It was at age 15, in fact, that Gelber played the Schumann Concerto with the Buenos Aires Philharmonic Orchestra under Lorin Maazel. At 19, the French government granted him a scholarship to study with Marguerite Long in Paris.

His concert career, however, began much earlier than either of those landmark events, even before polio struck him at the age of 7.

“People think it was because of polio that I became a concert pianist,” Gelber said. “I was a pianist before; I played a concert at 5. The polio kept me in lying in bed for one year, but I played anyhow the piano.
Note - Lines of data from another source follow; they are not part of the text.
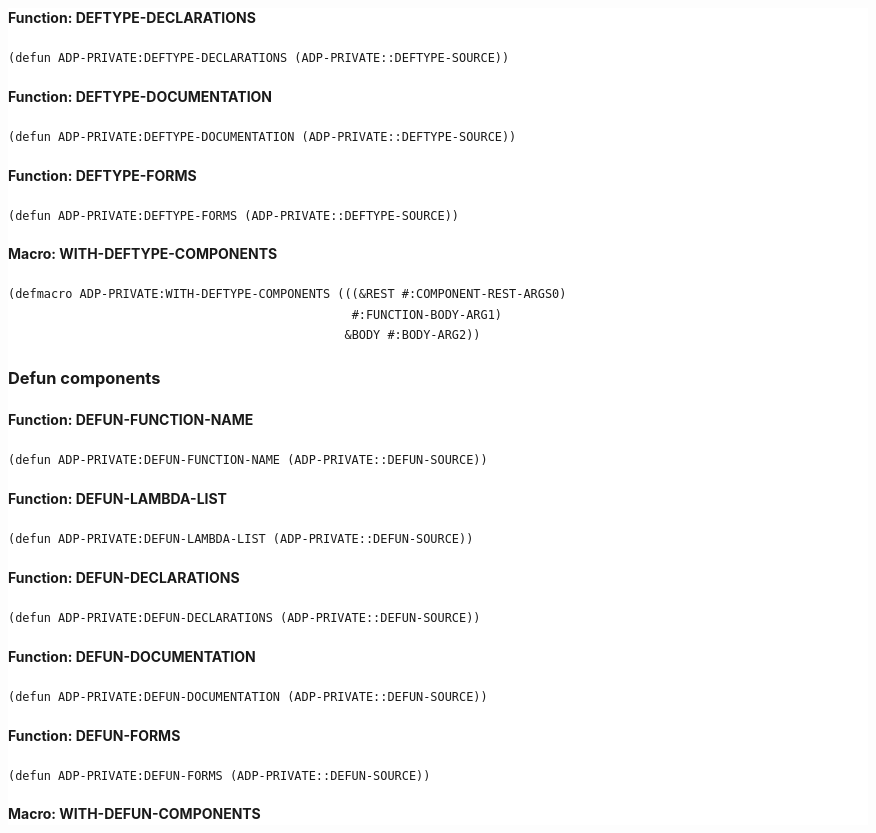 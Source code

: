 #### Function: DEFTYPE-DECLARATIONS

```Lisp
(defun ADP-PRIVATE:DEFTYPE-DECLARATIONS (ADP-PRIVATE::DEFTYPE-SOURCE))
```

#### Function: DEFTYPE-DOCUMENTATION

```Lisp
(defun ADP-PRIVATE:DEFTYPE-DOCUMENTATION (ADP-PRIVATE::DEFTYPE-SOURCE))
```

#### Function: DEFTYPE-FORMS

```Lisp
(defun ADP-PRIVATE:DEFTYPE-FORMS (ADP-PRIVATE::DEFTYPE-SOURCE))
```

#### Macro: WITH-DEFTYPE-COMPONENTS

```Lisp
(defmacro ADP-PRIVATE:WITH-DEFTYPE-COMPONENTS (((&REST #:COMPONENT-REST-ARGS0)
                                                #:FUNCTION-BODY-ARG1)
                                               &BODY #:BODY-ARG2))
```

### Defun components

#### Function: DEFUN-FUNCTION-NAME

```Lisp
(defun ADP-PRIVATE:DEFUN-FUNCTION-NAME (ADP-PRIVATE::DEFUN-SOURCE))
```

#### Function: DEFUN-LAMBDA-LIST

```Lisp
(defun ADP-PRIVATE:DEFUN-LAMBDA-LIST (ADP-PRIVATE::DEFUN-SOURCE))
```

#### Function: DEFUN-DECLARATIONS

```Lisp
(defun ADP-PRIVATE:DEFUN-DECLARATIONS (ADP-PRIVATE::DEFUN-SOURCE))
```

#### Function: DEFUN-DOCUMENTATION

```Lisp
(defun ADP-PRIVATE:DEFUN-DOCUMENTATION (ADP-PRIVATE::DEFUN-SOURCE))
```

#### Function: DEFUN-FORMS

```Lisp
(defun ADP-PRIVATE:DEFUN-FORMS (ADP-PRIVATE::DEFUN-SOURCE))
```

#### Macro: WITH-DEFUN-COMPONENTS
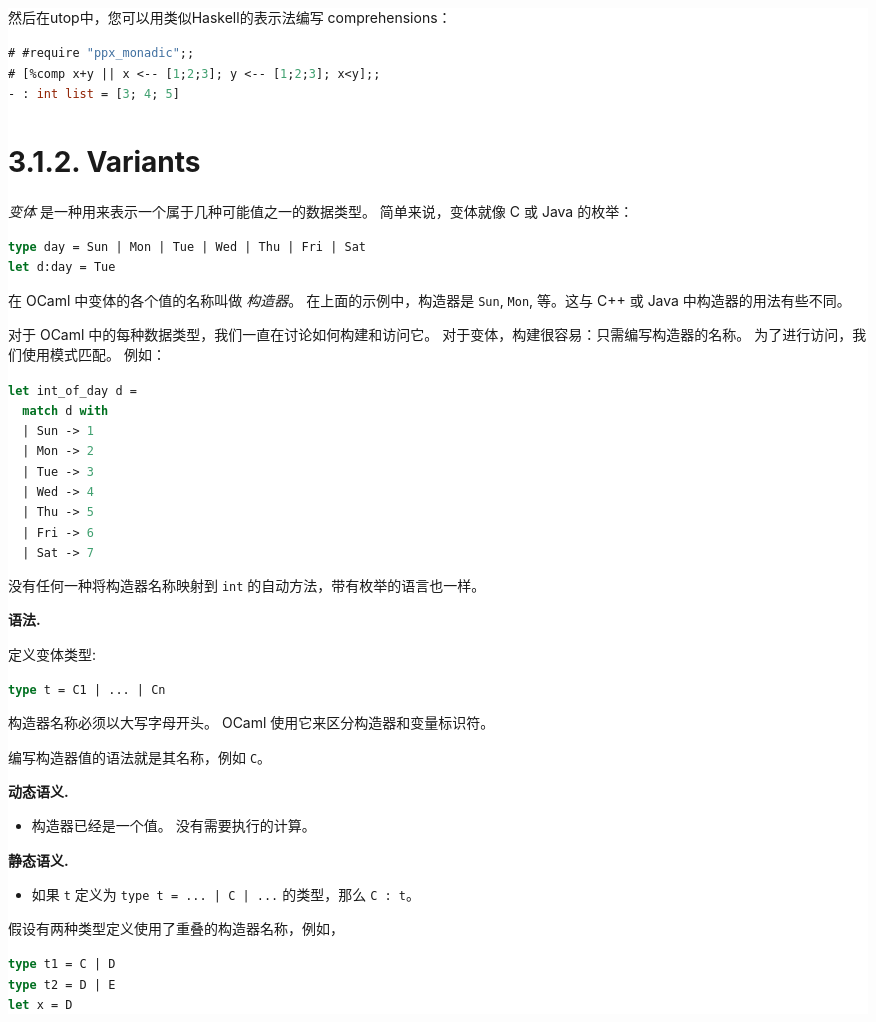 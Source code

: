 然后在utop中，您可以用类似Haskell的表示法编写 comprehensions：

```ocaml
# #require "ppx_monadic";;
# [%comp x+y || x <-- [1;2;3]; y <-- [1;2;3]; x<y];;
- : int list = [3; 4; 5]
```



# 3.1.2. Variants

*变体* 是一种用来表示一个属于几种可能值之一的数据类型。 简单来说，变体就像 C 或 Java 的枚举：

```ocaml
type day = Sun | Mon | Tue | Wed | Thu | Fri | Sat
let d:day = Tue
```

在 OCaml 中变体的各个值的名称叫做 *构造器*。 在上面的示例中，构造器是 `Sun`, `Mon`, 等。这与 C++ 或 Java 中构造器的用法有些不同。

对于 OCaml 中的每种数据类型，我们一直在讨论如何构建和访问它。 对于变体，构建很容易：只需编写构造器的名称。 为了进行访问，我们使用模式匹配。 例如：

```ocaml
let int_of_day d =
  match d with
  | Sun -> 1
  | Mon -> 2
  | Tue -> 3
  | Wed -> 4
  | Thu -> 5
  | Fri -> 6
  | Sat -> 7
```

没有任何一种将构造器名称映射到 `int` 的自动方法，带有枚举的语言也一样。

**语法.**

定义变体类型:

```ocaml
type t = C1 | ... | Cn
```

构造器名称必须以大写字母开头。 OCaml 使用它来区分构造器和变量标识符。

编写构造器值的语法就是其名称，例如 `C`。

**动态语义.**

- 构造器已经是一个值。 没有需要执行的计算。

**静态语义.**

- 如果 `t` 定义为 `type t = ... | C | ...` 的类型，那么 `C : t`。

假设有两种类型定义使用了重叠的构造器名称，例如，

```ocaml
type t1 = C | D
type t2 = D | E
let x = D
```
I asked my parents to push the bed under the piano,” he said, explaining that he would practice on his back. “After one year, I couldn’t walk, but my father took me anyway in his arms, and I played a concert at the radio.

“I don’t remember [life] without music,” he continued. “I was 2 years old, my mother was giving piano lessons, my father played viola, they were playing music all the times. But they didn’t want me to become a musician. At that time there were not unions, and they did not always have good experiences. They never dreamed to have a son be an international pianist.”

Speaking of dreams, Gelber has a recurring one:

“I’m dreaming that I’m on the stage with the orchestra, and the orchestra starts to play a concerto that I know very well but that I don’t have in my repertory. I try to play a little, what I know, then in the moment I cannot play any more--I wake up. It’s the same nightmare always.”

Is it a particular concerto?

“No, no, no,” he said. “If it was a particular one, I would put it in my repertory immediately!”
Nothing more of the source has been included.